» **REQUIREMENT**: Collect the lines of the entries where "with" shows up.

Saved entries
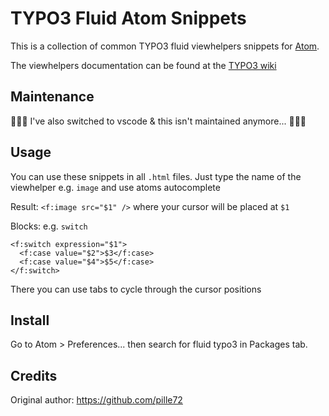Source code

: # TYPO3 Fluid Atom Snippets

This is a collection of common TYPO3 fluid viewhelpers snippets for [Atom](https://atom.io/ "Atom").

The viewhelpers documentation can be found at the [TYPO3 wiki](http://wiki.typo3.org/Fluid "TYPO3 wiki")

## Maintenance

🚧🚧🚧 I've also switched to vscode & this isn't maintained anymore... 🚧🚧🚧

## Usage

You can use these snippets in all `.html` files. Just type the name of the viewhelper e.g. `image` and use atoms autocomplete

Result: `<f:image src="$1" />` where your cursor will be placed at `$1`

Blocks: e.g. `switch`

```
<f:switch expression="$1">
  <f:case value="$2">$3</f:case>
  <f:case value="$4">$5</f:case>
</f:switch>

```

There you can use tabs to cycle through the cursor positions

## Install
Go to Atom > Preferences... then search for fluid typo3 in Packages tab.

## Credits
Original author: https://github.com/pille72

==

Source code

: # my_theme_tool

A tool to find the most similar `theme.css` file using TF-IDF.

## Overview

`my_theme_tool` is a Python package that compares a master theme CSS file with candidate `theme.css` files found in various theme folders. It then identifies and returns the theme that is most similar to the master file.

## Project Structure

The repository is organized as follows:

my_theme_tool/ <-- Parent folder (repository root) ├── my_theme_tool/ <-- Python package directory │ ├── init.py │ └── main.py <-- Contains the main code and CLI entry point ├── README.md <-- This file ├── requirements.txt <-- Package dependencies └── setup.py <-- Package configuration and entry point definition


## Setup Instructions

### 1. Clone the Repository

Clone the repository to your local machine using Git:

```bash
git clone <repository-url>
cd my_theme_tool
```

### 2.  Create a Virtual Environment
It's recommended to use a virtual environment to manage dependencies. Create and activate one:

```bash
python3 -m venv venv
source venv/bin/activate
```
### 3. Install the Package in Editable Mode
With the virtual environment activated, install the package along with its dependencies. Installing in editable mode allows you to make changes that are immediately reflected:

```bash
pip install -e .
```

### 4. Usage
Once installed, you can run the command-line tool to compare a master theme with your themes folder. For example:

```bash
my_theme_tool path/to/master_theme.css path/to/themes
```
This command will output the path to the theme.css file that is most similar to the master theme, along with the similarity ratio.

» **RESPONSE TO THIS EXERCISE**:
`my_theme_tool` is a Python package that compares a master theme CSS file with candidate `theme.css` files found in various theme folders. It then identifies and returns the theme that is most similar to the master file.
With the virtual environment activated, install the package along with its dependencies. Installing in editable mode allows you to make changes that are immediately reflected:
Once installed, you can run the command-line tool to compare a master theme with your themes folder. For example:
This command will output the path to the theme.css file that is most similar to the master theme, along with the similarity ratio.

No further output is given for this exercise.